Brief → Only the lines holding "anim" are wanted; find them in the listing and return each one.

= = =

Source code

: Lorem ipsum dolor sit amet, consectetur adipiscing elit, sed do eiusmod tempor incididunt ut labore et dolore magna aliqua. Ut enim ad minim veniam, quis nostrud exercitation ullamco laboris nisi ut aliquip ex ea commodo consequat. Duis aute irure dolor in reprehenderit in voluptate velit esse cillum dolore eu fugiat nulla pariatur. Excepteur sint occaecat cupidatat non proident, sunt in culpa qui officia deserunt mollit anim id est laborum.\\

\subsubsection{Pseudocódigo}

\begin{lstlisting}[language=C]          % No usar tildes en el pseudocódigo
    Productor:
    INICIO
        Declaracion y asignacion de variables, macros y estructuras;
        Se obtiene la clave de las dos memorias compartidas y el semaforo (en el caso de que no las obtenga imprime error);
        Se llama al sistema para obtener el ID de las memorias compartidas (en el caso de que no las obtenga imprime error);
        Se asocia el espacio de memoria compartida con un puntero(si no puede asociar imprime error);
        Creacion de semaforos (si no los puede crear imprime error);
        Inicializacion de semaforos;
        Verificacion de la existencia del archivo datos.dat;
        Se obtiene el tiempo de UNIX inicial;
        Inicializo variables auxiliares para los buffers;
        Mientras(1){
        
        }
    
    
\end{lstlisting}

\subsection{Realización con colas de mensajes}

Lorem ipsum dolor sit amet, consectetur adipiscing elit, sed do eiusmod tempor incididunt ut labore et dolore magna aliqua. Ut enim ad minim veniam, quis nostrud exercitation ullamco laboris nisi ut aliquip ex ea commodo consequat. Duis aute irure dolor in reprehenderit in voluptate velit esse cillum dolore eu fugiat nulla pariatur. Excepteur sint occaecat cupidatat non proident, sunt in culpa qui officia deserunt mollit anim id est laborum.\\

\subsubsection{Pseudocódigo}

= = =

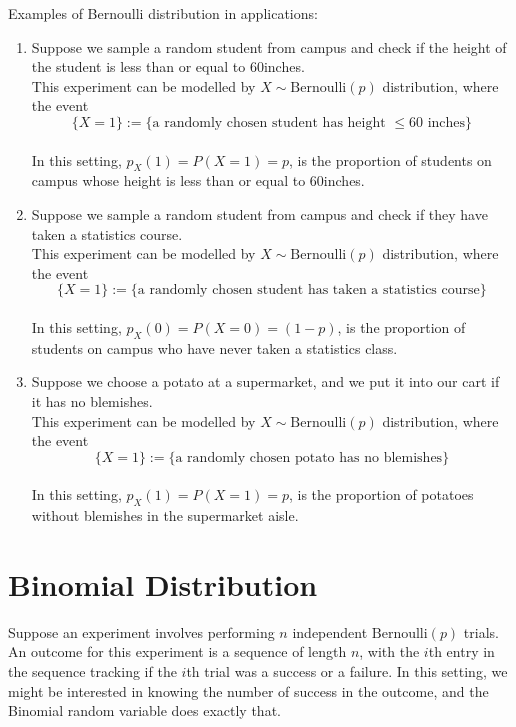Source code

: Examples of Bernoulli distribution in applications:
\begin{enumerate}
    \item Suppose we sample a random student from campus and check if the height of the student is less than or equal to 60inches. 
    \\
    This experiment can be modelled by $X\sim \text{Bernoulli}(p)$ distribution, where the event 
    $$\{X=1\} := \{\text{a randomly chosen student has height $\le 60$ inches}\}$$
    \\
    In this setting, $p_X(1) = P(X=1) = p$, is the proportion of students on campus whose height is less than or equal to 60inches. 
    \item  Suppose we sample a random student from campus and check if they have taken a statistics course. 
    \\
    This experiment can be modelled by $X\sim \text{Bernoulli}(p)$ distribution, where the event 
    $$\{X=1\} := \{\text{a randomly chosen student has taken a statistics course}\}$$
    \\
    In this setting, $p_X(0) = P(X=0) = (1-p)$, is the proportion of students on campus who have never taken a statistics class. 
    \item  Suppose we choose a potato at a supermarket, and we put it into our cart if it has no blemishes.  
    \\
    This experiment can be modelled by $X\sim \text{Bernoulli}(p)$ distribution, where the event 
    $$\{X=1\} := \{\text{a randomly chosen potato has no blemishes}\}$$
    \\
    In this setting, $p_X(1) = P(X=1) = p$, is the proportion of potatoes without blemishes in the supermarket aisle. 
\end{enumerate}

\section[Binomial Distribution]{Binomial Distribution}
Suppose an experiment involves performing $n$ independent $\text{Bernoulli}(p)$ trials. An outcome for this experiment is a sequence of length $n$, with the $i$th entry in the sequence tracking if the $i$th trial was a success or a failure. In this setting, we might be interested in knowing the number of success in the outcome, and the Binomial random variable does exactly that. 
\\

= = =

Result →
: Lorem ipsum dolor sit amet, consectetur adipiscing elit, sed do eiusmod tempor incididunt ut labore et dolore magna aliqua. Ut enim ad minim veniam, quis nostrud exercitation ullamco laboris nisi ut aliquip ex ea commodo consequat. Duis aute irure dolor in reprehenderit in voluptate velit esse cillum dolore eu fugiat nulla pariatur. Excepteur sint occaecat cupidatat non proident, sunt in culpa qui officia deserunt mollit anim id est laborum.\\
Lorem ipsum dolor sit amet, consectetur adipiscing elit, sed do eiusmod tempor incididunt ut labore et dolore magna aliqua. Ut enim ad minim veniam, quis nostrud exercitation ullamco laboris nisi ut aliquip ex ea commodo consequat. Duis aute irure dolor in reprehenderit in voluptate velit esse cillum dolore eu fugiat nulla pariatur. Excepteur sint occaecat cupidatat non proident, sunt in culpa qui officia deserunt mollit anim id est laborum.\\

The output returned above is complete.